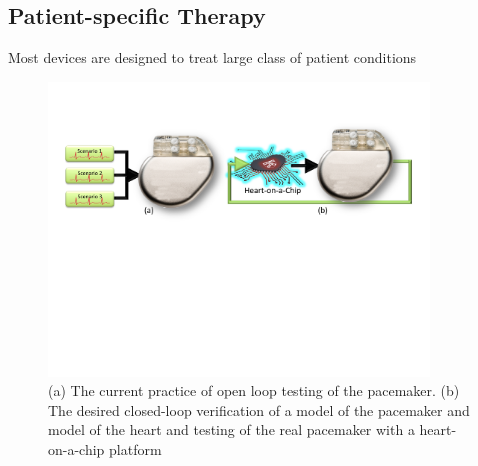 \subsection{Patient-specific Therapy}
Most devices are designed to treat large class of patient conditions


\begin{figure}[b]
		\centering
		\includegraphics[width=0.9\textwidth]{figs/closedloop.pdf}
		\caption{\small (a) The current practice of open loop testing of the pacemaker. (b) The desired closed-loop verification of a model of the pacemaker and model of the heart and testing of the real pacemaker with a heart-on-a-chip platform}
		\label{fig:closedloop}
\end{figure}


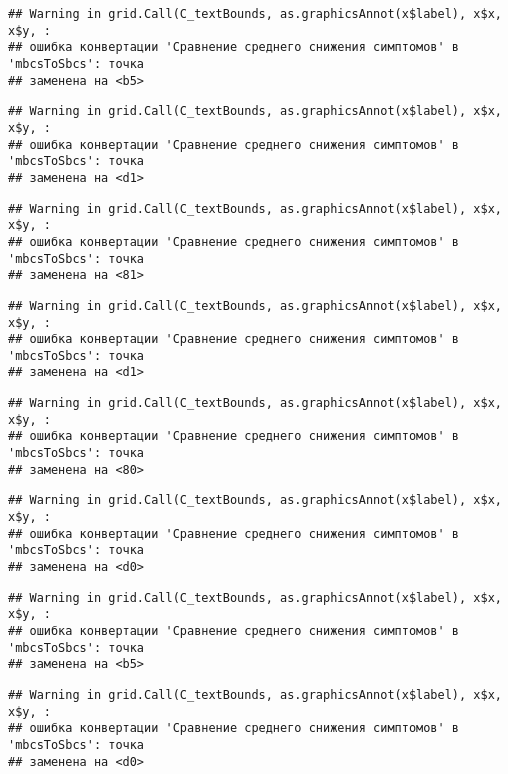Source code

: \documentclass[
]{article}
\begin{document}
\begin{verbatim}
## Warning in grid.Call(C_textBounds, as.graphicsAnnot(x$label), x$x, x$y, :
## ошибка конвертации 'Сравнение среднего снижения симптомов' в 'mbcsToSbcs': точка
## заменена на <b5>
\end{verbatim}

\begin{verbatim}
## Warning in grid.Call(C_textBounds, as.graphicsAnnot(x$label), x$x, x$y, :
## ошибка конвертации 'Сравнение среднего снижения симптомов' в 'mbcsToSbcs': точка
## заменена на <d1>
\end{verbatim}

\begin{verbatim}
## Warning in grid.Call(C_textBounds, as.graphicsAnnot(x$label), x$x, x$y, :
## ошибка конвертации 'Сравнение среднего снижения симптомов' в 'mbcsToSbcs': точка
## заменена на <81>
\end{verbatim}

\begin{verbatim}
## Warning in grid.Call(C_textBounds, as.graphicsAnnot(x$label), x$x, x$y, :
## ошибка конвертации 'Сравнение среднего снижения симптомов' в 'mbcsToSbcs': точка
## заменена на <d1>
\end{verbatim}

\begin{verbatim}
## Warning in grid.Call(C_textBounds, as.graphicsAnnot(x$label), x$x, x$y, :
## ошибка конвертации 'Сравнение среднего снижения симптомов' в 'mbcsToSbcs': точка
## заменена на <80>
\end{verbatim}

\begin{verbatim}
## Warning in grid.Call(C_textBounds, as.graphicsAnnot(x$label), x$x, x$y, :
## ошибка конвертации 'Сравнение среднего снижения симптомов' в 'mbcsToSbcs': точка
## заменена на <d0>
\end{verbatim}

\begin{verbatim}
## Warning in grid.Call(C_textBounds, as.graphicsAnnot(x$label), x$x, x$y, :
## ошибка конвертации 'Сравнение среднего снижения симптомов' в 'mbcsToSbcs': точка
## заменена на <b5>
\end{verbatim}

\begin{verbatim}
## Warning in grid.Call(C_textBounds, as.graphicsAnnot(x$label), x$x, x$y, :
## ошибка конвертации 'Сравнение среднего снижения симптомов' в 'mbcsToSbcs': точка
## заменена на <d0>
\end{verbatim}
\end{document}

------------

◆ EXERCISE BRIEF:
The lines that contain the word "closedloop" are wanted; copy each of them from the records.

◆ ANSWER BELOW:
		\includegraphics[width=0.9\textwidth]{figs/closedloop.pdf}
		\label{fig:closedloop}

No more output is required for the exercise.